Brief: Write out the entries exactly, pictures excluded.
Segment Open
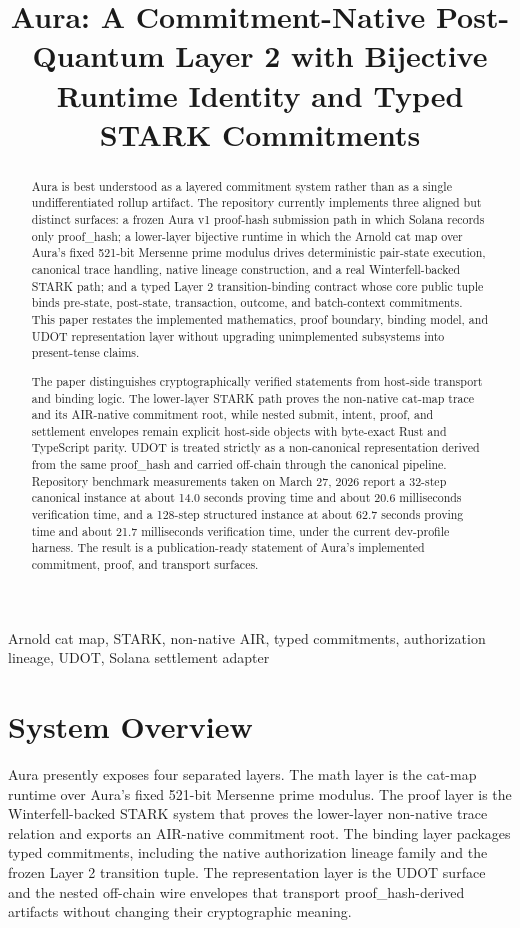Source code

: \documentclass[conference]{IEEEtran}
\title{Aura: A Commitment-Native Post-Quantum Layer 2 with Bijective Runtime Identity and Typed STARK Commitments}
\author{\IEEEauthorblockN{Tyler McRae}}
\begin{document}
\maketitle
\begin{abstract}
Aura is best understood as a layered commitment system rather than as a single undifferentiated rollup artifact. The repository currently implements three aligned but distinct surfaces: a frozen Aura v1 proof-hash submission path in which Solana records only proof\_hash; a lower-layer bijective runtime in which the Arnold cat map over Aura's fixed 521-bit Mersenne prime modulus drives deterministic pair-state execution, canonical trace handling, native lineage construction, and a real Winterfell-backed STARK path; and a typed Layer 2 transition-binding contract whose core public tuple binds pre-state, post-state, transaction, outcome, and batch-context commitments. This paper restates the implemented mathematics, proof boundary, binding model, and UDOT representation layer without upgrading unimplemented subsystems into present-tense claims.

The paper distinguishes cryptographically verified statements from host-side transport and binding logic. The lower-layer STARK path proves the non-native cat-map trace and its AIR-native commitment root, while nested submit, intent, proof, and settlement envelopes remain explicit host-side objects with byte-exact Rust and TypeScript parity. UDOT is treated strictly as a non-canonical representation derived from the same proof\_hash and carried off-chain through the canonical pipeline. Repository benchmark measurements taken on March 27, 2026 report a 32-step canonical instance at about 14.0 seconds proving time and about 20.6 milliseconds verification time, and a 128-step structured instance at about 62.7 seconds proving time and about 21.7 milliseconds verification time, under the current dev-profile harness. The result is a publication-ready statement of Aura's implemented commitment, proof, and transport surfaces.

\end{abstract}
\begin{IEEEkeywords}
Arnold cat map, STARK, non-native AIR, typed commitments, authorization lineage, UDOT, Solana settlement adapter
\end{IEEEkeywords}
\section{System Overview}
Aura presently exposes four separated layers. The math layer is the cat-map runtime over Aura's fixed 521-bit Mersenne prime modulus. The proof layer is the Winterfell-backed STARK system that proves the lower-layer non-native trace relation and exports an AIR-native commitment root. The binding layer packages typed commitments, including the native authorization lineage family and the frozen Layer 2 transition tuple. The representation layer is the UDOT surface and the nested off-chain wire envelopes that transport proof\_hash-derived artifacts without changing their cryptographic meaning.
\end{document}
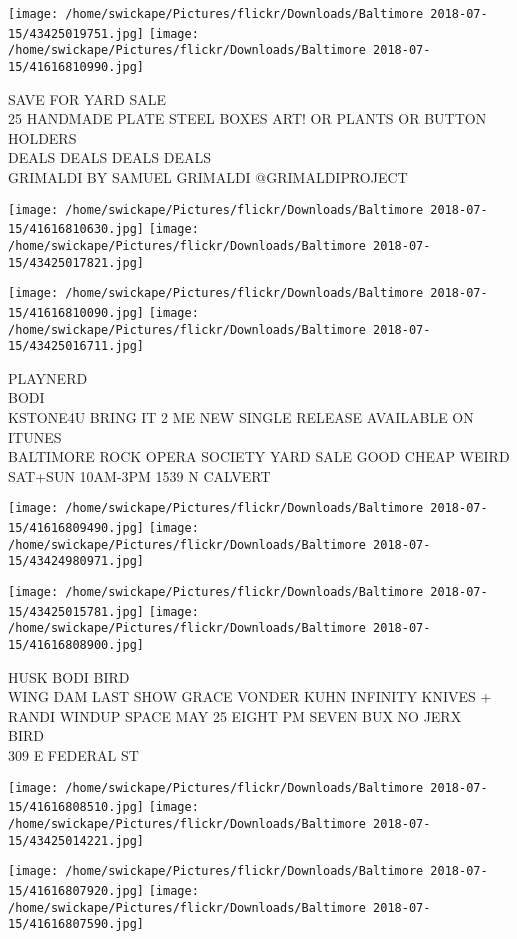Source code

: \documentclass[10pt,letterpaper]{article}
\begin{document}
\texttt{[image: /home/swickape/Pictures/flickr/Downloads/Baltimore 2018-07-15/43425019751.jpg]}
\texttt{[image: /home/swickape/Pictures/flickr/Downloads/Baltimore 2018-07-15/41616810990.jpg]}

SAVE FOR YARD SALE\\
25 HANDMADE PLATE STEEL BOXES ART!  OR PLANTS OR BUTTON HOLDERS\\
DEALS DEALS DEALS DEALS\\
GRIMALDI BY SAMUEL GRIMALDI @GRIMALDIPROJECT
\pagebreak

\texttt{[image: /home/swickape/Pictures/flickr/Downloads/Baltimore 2018-07-15/41616810630.jpg]}
\texttt{[image: /home/swickape/Pictures/flickr/Downloads/Baltimore 2018-07-15/43425017821.jpg]}

\texttt{[image: /home/swickape/Pictures/flickr/Downloads/Baltimore 2018-07-15/41616810090.jpg]}
\texttt{[image: /home/swickape/Pictures/flickr/Downloads/Baltimore 2018-07-15/43425016711.jpg]}

PLAYNERD\\
BODI\\
KSTONE4U BRING IT 2 ME NEW SINGLE RELEASE AVAILABLE ON ITUNES\\
BALTIMORE ROCK OPERA SOCIETY YARD SALE GOOD CHEAP WEIRD SAT+SUN 10AM{-}3PM 1539 N CALVERT
\pagebreak

\texttt{[image: /home/swickape/Pictures/flickr/Downloads/Baltimore 2018-07-15/41616809490.jpg]}
\texttt{[image: /home/swickape/Pictures/flickr/Downloads/Baltimore 2018-07-15/43424980971.jpg]}

\texttt{[image: /home/swickape/Pictures/flickr/Downloads/Baltimore 2018-07-15/43425015781.jpg]}
\texttt{[image: /home/swickape/Pictures/flickr/Downloads/Baltimore 2018-07-15/41616808900.jpg]}

HUSK BODI BIRD\\
WING DAM LAST SHOW GRACE VONDER KUHN INFINITY KNIVES + RANDI WINDUP SPACE MAY 25 EIGHT PM SEVEN BUX NO JERX\\
BIRD\\
309 E FEDERAL ST
\pagebreak

\texttt{[image: /home/swickape/Pictures/flickr/Downloads/Baltimore 2018-07-15/41616808510.jpg]}
\texttt{[image: /home/swickape/Pictures/flickr/Downloads/Baltimore 2018-07-15/43425014221.jpg]}

\texttt{[image: /home/swickape/Pictures/flickr/Downloads/Baltimore 2018-07-15/41616807920.jpg]}
\texttt{[image: /home/swickape/Pictures/flickr/Downloads/Baltimore 2018-07-15/41616807590.jpg]}
\end{document}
Segment Closed
Result:
Source code

: \documentclass[conference]{IEEEtran}
\title{Aura: A Commitment-Native Post-Quantum Layer 2 with Bijective Runtime Identity and Typed STARK Commitments}
\author{\IEEEauthorblockN{Tyler McRae}}
\begin{document}
\maketitle
\begin{abstract}
Aura is best understood as a layered commitment system rather than as a single undifferentiated rollup artifact. The repository currently implements three aligned but distinct surfaces: a frozen Aura v1 proof-hash submission path in which Solana records only proof\_hash; a lower-layer bijective runtime in which the Arnold cat map over Aura's fixed 521-bit Mersenne prime modulus drives deterministic pair-state execution, canonical trace handling, native lineage construction, and a real Winterfell-backed STARK path; and a typed Layer 2 transition-binding contract whose core public tuple binds pre-state, post-state, transaction, outcome, and batch-context commitments. This paper restates the implemented mathematics, proof boundary, binding model, and UDOT representation layer without upgrading unimplemented subsystems into present-tense claims.

The paper distinguishes cryptographically verified statements from host-side transport and binding logic. The lower-layer STARK path proves the non-native cat-map trace and its AIR-native commitment root, while nested submit, intent, proof, and settlement envelopes remain explicit host-side objects with byte-exact Rust and TypeScript parity. UDOT is treated strictly as a non-canonical representation derived from the same proof\_hash and carried off-chain through the canonical pipeline. Repository benchmark measurements taken on March 27, 2026 report a 32-step canonical instance at about 14.0 seconds proving time and about 20.6 milliseconds verification time, and a 128-step structured instance at about 62.7 seconds proving time and about 21.7 milliseconds verification time, under the current dev-profile harness. The result is a publication-ready statement of Aura's implemented commitment, proof, and transport surfaces.

\end{abstract}
\begin{IEEEkeywords}
Arnold cat map, STARK, non-native AIR, typed commitments, authorization lineage, UDOT, Solana settlement adapter
\end{IEEEkeywords}
\section{System Overview}
Aura presently exposes four separated layers. The math layer is the cat-map runtime over Aura's fixed 521-bit Mersenne prime modulus. The proof layer is the Winterfell-backed STARK system that proves the lower-layer non-native trace relation and exports an AIR-native commitment root. The binding layer packages typed commitments, including the native authorization lineage family and the frozen Layer 2 transition tuple. The representation layer is the UDOT surface and the nested off-chain wire envelopes that transport proof\_hash-derived artifacts without changing their cryptographic meaning.
\end{document}
Source code

: \documentclass[10pt,letterpaper]{article}
\begin{document}
\texttt{[image: /home/swickape/Pictures/flickr/Downloads/Baltimore 2018-07-15/43425019751.jpg]}
\texttt{[image: /home/swickape/Pictures/flickr/Downloads/Baltimore 2018-07-15/41616810990.jpg]}

SAVE FOR YARD SALE\\
25 HANDMADE PLATE STEEL BOXES ART!  OR PLANTS OR BUTTON HOLDERS\\
DEALS DEALS DEALS DEALS\\
GRIMALDI BY SAMUEL GRIMALDI @GRIMALDIPROJECT
\pagebreak

\texttt{[image: /home/swickape/Pictures/flickr/Downloads/Baltimore 2018-07-15/41616810630.jpg]}
\texttt{[image: /home/swickape/Pictures/flickr/Downloads/Baltimore 2018-07-15/43425017821.jpg]}

\texttt{[image: /home/swickape/Pictures/flickr/Downloads/Baltimore 2018-07-15/41616810090.jpg]}
\texttt{[image: /home/swickape/Pictures/flickr/Downloads/Baltimore 2018-07-15/43425016711.jpg]}

PLAYNERD\\
BODI\\
KSTONE4U BRING IT 2 ME NEW SINGLE RELEASE AVAILABLE ON ITUNES\\
BALTIMORE ROCK OPERA SOCIETY YARD SALE GOOD CHEAP WEIRD SAT+SUN 10AM{-}3PM 1539 N CALVERT
\pagebreak

\texttt{[image: /home/swickape/Pictures/flickr/Downloads/Baltimore 2018-07-15/41616809490.jpg]}
\texttt{[image: /home/swickape/Pictures/flickr/Downloads/Baltimore 2018-07-15/43424980971.jpg]}

\texttt{[image: /home/swickape/Pictures/flickr/Downloads/Baltimore 2018-07-15/43425015781.jpg]}
\texttt{[image: /home/swickape/Pictures/flickr/Downloads/Baltimore 2018-07-15/41616808900.jpg]}

HUSK BODI BIRD\\
WING DAM LAST SHOW GRACE VONDER KUHN INFINITY KNIVES + RANDI WINDUP SPACE MAY 25 EIGHT PM SEVEN BUX NO JERX\\
BIRD\\
309 E FEDERAL ST
\pagebreak

\texttt{[image: /home/swickape/Pictures/flickr/Downloads/Baltimore 2018-07-15/41616808510.jpg]}
\texttt{[image: /home/swickape/Pictures/flickr/Downloads/Baltimore 2018-07-15/43425014221.jpg]}

\texttt{[image: /home/swickape/Pictures/flickr/Downloads/Baltimore 2018-07-15/41616807920.jpg]}
\texttt{[image: /home/swickape/Pictures/flickr/Downloads/Baltimore 2018-07-15/41616807590.jpg]}
\end{document}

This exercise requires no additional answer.